The Information Structure of Web Layout: There's a lot of information on the web, but most of it is designedfor people, not for automatic use by computers.Diffbot is a service that extracts and labels information from web pages by "machine reading" them, to make the information usable for aggregation, indexing, mashups, and automatic analysis. We'll talk about the machine learning tasks that Diffbot uses to extract information, and the stages of that processing, from HTML rendering to machine vision to NLP, and give an overview of the challenges in building a system able to interpret real-world web data, which require robust engineering as well as a combination of diverse approaches from NLP, the RDF/semweb community, and design semantics. Along the way, we'll demo some behind-the-scenes components of the technology and show how real production systems work. Bring your laptop!
Agile Data and Machine Learning: How Sharethrough uses the power of Scala, Hadoop, and agile development to built data driven ad products. Young engineers and data scientists often get overwhelmed and caught up with the latest algorithm. We'll discuss how the tools and concepts of software engineering are just as important as picking the right algorithm when building data products. In a startup environment the ability to rapidly iterate on underlying algorithms while shipping product is an exciting challenge, especially given the size of modern data sets.
Low Latency Programming and HPC Work Flow Management for Algorithmic Trading: Algorithmic trading strategies utilize machine learning and statistical models created using terabytes of data. These strategies stream live data from the exchanges and in a fraction of a second make a decision to buy or sell. Our talk will discuss some of the problems that we face in creating and running these strategies and the techniques and solutions that can help address these issues in any low latency, high throughput algorithmic system.

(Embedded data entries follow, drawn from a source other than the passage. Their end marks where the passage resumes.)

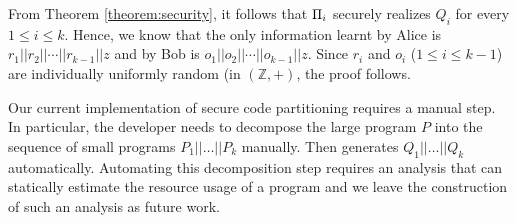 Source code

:  From Theorem \ref{theorem:security}, it follows that $\Pi_i$ securely realizes $Q_i$ for every $1\leq i\leq k$. Hence, we know that the only information learnt by Alice is $r_1||r_2||\cdots||r_{k-1}||z$ and by Bob is $o_1||o_2||\cdots||o_{k-1}||z$. Since $r_i$ and $o_i$ ($1\leq i\leq k-1$) are individually uniformly random (in $(\mathbb{Z},+)$, the proof follows. 

Our current implementation of secure code partitioning requires a manual step.
In particular, the developer needs to decompose the large program $P$ into 
the sequence of small programs $P_1||\ldots||P_k$ manually.
Then \tool generates $Q_1||\ldots||Q_k$ automatically.
Automating this decomposition step requires an analysis that can 
statically estimate the resource usage of a \tool program and we leave the construction of such
an analysis as future work.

Scopely is creating the next generation of social mobile games, building a platform for app development with a focus on technology, distribution, and monetization. Through a new paradigm for the development, distribution, and monetization of mobile apps, we enable third-party game developers to build, retain and monetize a loyal engaged audience within a highly competitive app ecosystem. We have also created a social platform to engage users with brand advertisers. Scopely will discuss mobile gaming's unique opportunities, the technologies we use, and tools leveraged to increase monetization, retention, and drive awesome gameplay.
Real-Time Tracking of NASCAR cars for Live TV and Media: Learn how data, such as position, orientation, and velocity, is collected from a full field of at-speed, NASCAR racecars and transformed into real-time content for TV, the internet, and mobile devices. A combination of technologies including military-grade GPS, compact IMUs, and radio communication will be discussed.